§ **DIRECTIONS FOR THIS TASK**
Copy every line of the data that includes the string "mathsf".

§ **RECORDS FOR THIS EXERCISE**
------
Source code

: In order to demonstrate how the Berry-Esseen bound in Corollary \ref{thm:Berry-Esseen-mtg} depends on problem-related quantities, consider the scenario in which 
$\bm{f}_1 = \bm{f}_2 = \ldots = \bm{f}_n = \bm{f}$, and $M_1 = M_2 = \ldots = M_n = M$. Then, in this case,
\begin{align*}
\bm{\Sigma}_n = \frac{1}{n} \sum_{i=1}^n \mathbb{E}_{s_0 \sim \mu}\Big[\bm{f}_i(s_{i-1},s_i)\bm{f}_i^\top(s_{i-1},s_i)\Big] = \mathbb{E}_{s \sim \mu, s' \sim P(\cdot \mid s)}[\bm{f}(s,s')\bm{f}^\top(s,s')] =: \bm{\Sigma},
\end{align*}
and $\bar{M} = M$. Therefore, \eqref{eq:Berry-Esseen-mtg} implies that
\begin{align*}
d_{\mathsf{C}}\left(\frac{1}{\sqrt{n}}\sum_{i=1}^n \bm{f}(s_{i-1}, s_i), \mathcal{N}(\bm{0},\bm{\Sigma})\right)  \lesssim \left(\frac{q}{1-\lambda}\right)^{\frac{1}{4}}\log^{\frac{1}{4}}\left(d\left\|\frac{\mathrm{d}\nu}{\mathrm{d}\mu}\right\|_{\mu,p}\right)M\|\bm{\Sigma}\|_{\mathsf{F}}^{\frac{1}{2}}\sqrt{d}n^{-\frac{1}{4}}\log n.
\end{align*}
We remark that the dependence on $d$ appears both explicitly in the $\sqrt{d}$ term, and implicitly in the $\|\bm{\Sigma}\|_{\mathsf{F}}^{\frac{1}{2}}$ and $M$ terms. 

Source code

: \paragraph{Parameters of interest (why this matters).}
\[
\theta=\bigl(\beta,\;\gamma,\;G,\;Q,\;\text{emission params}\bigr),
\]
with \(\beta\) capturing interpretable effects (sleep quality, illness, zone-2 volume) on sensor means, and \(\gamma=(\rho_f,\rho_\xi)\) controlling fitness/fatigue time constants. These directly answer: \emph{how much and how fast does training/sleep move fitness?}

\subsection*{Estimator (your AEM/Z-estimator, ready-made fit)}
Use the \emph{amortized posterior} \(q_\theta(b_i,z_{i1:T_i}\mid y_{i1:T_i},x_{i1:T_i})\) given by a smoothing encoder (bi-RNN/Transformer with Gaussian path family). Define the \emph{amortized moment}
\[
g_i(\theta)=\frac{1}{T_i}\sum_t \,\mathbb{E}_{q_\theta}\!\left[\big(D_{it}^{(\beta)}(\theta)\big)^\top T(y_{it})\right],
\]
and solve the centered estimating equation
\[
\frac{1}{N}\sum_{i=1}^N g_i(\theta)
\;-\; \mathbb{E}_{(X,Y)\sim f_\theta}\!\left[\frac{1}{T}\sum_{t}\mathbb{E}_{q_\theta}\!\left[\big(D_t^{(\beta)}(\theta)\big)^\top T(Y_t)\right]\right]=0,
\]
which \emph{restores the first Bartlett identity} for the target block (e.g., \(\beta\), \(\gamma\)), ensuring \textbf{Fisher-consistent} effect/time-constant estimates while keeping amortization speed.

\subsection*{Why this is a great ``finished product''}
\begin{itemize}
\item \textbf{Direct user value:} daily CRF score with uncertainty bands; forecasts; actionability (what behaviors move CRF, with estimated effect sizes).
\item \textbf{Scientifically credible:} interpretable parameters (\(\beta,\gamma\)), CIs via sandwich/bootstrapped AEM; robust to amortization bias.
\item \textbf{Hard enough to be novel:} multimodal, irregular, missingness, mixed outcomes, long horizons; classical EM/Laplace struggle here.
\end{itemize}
------
§ **ANSWER BOX**
d_{\mathsf{C}}\left(\frac{1}{\sqrt{n}}\sum_{i=1}^n \bm{f}(s_{i-1}, s_i), \mathcal{N}(\bm{0},\bm{\Sigma})\right)  \lesssim \left(\frac{q}{1-\lambda}\right)^{\frac{1}{4}}\log^{\frac{1}{4}}\left(d\left\|\frac{\mathrm{d}\nu}{\mathrm{d}\mu}\right\|_{\mu,p}\right)M\|\bm{\Sigma}\|_{\mathsf{F}}^{\frac{1}{2}}\sqrt{d}n^{-\frac{1}{4}}\log n.
We remark that the dependence on $d$ appears both explicitly in the $\sqrt{d}$ term, and implicitly in the $\|\bm{\Sigma}\|_{\mathsf{F}}^{\frac{1}{2}}$ and $M$ terms. 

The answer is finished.